_Exercise prompt_: Working through the entries below, find how many lines include the string "logic"; give only that number.

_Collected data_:
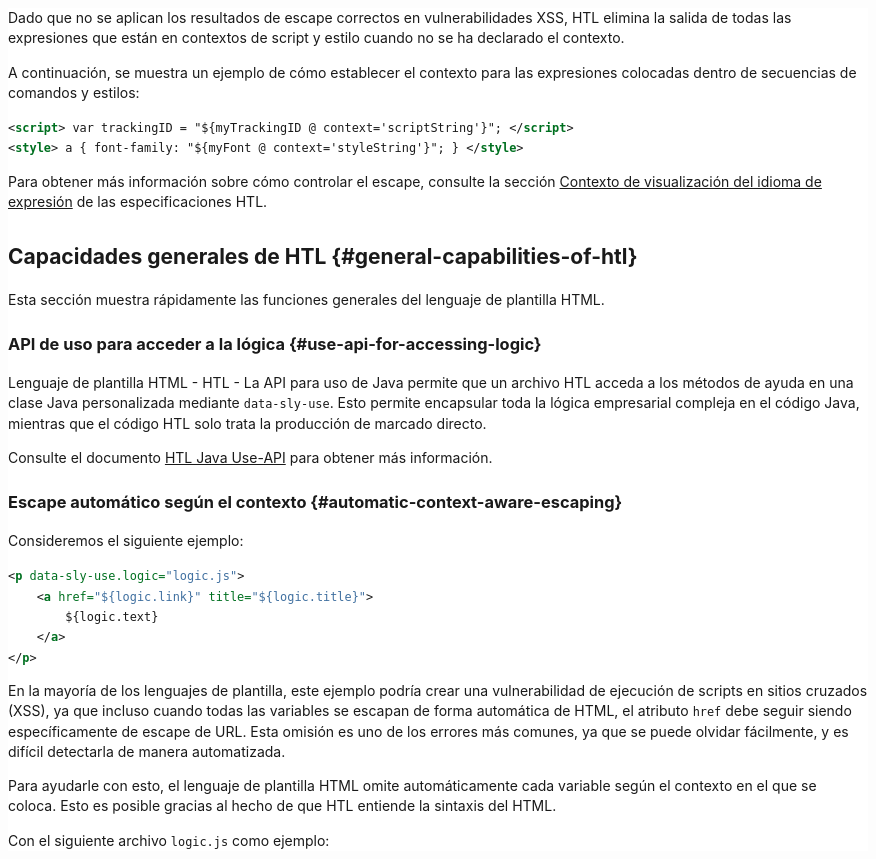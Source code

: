 Dado que no se aplican los resultados de escape correctos en vulnerabilidades XSS, HTL elimina la salida de todas las expresiones que están en contextos de script y estilo cuando no se ha declarado el contexto.

A continuación, se muestra un ejemplo de cómo establecer el contexto para las expresiones colocadas dentro de secuencias de comandos y estilos:

```xml
<script> var trackingID = "${myTrackingID @ context='scriptString'}"; </script>
<style> a { font-family: "${myFont @ context='styleString'}"; } </style>
```

Para obtener más información sobre cómo controlar el escape, consulte la sección [Contexto de visualización del idioma de expresión](https://github.com/adobe/htl-spec/blob/master/SPECIFICATION.md#121-display-context) de las especificaciones HTL.

## Capacidades generales de HTL {#general-capabilities-of-htl}

Esta sección muestra rápidamente las funciones generales del lenguaje de plantilla HTML.

### API de uso para acceder a la lógica {#use-api-for-accessing-logic}

Lenguaje de plantilla HTML - HTL - La API para uso de Java permite que un archivo HTL acceda a los métodos de ayuda en una clase Java personalizada mediante `data-sly-use`. Esto permite encapsular toda la lógica empresarial compleja en el código Java, mientras que el código HTL solo trata la producción de marcado directo.

Consulte el documento [HTL Java Use-API](java-use-api.md) para obtener más información.

### Escape automático según el contexto {#automatic-context-aware-escaping}

Consideremos el siguiente ejemplo:

```xml
<p data-sly-use.logic="logic.js">
    <a href="${logic.link}" title="${logic.title}">
        ${logic.text}
    </a>
</p>
```

En la mayoría de los lenguajes de plantilla, este ejemplo podría crear una vulnerabilidad de ejecución de scripts en sitios cruzados (XSS), ya que incluso cuando todas las variables se escapan de forma automática de HTML, el atributo `href` debe seguir siendo específicamente de escape de URL. Esta omisión es uno de los errores más comunes, ya que se puede olvidar fácilmente, y es difícil detectarla de manera automatizada.

Para ayudarle con esto, el lenguaje de plantilla HTML omite automáticamente cada variable según el contexto en el que se coloca. Esto es posible gracias al hecho de que HTL entiende la sintaxis del HTML.

Con el siguiente archivo `logic.js` como ejemplo:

_Exercise output_: 5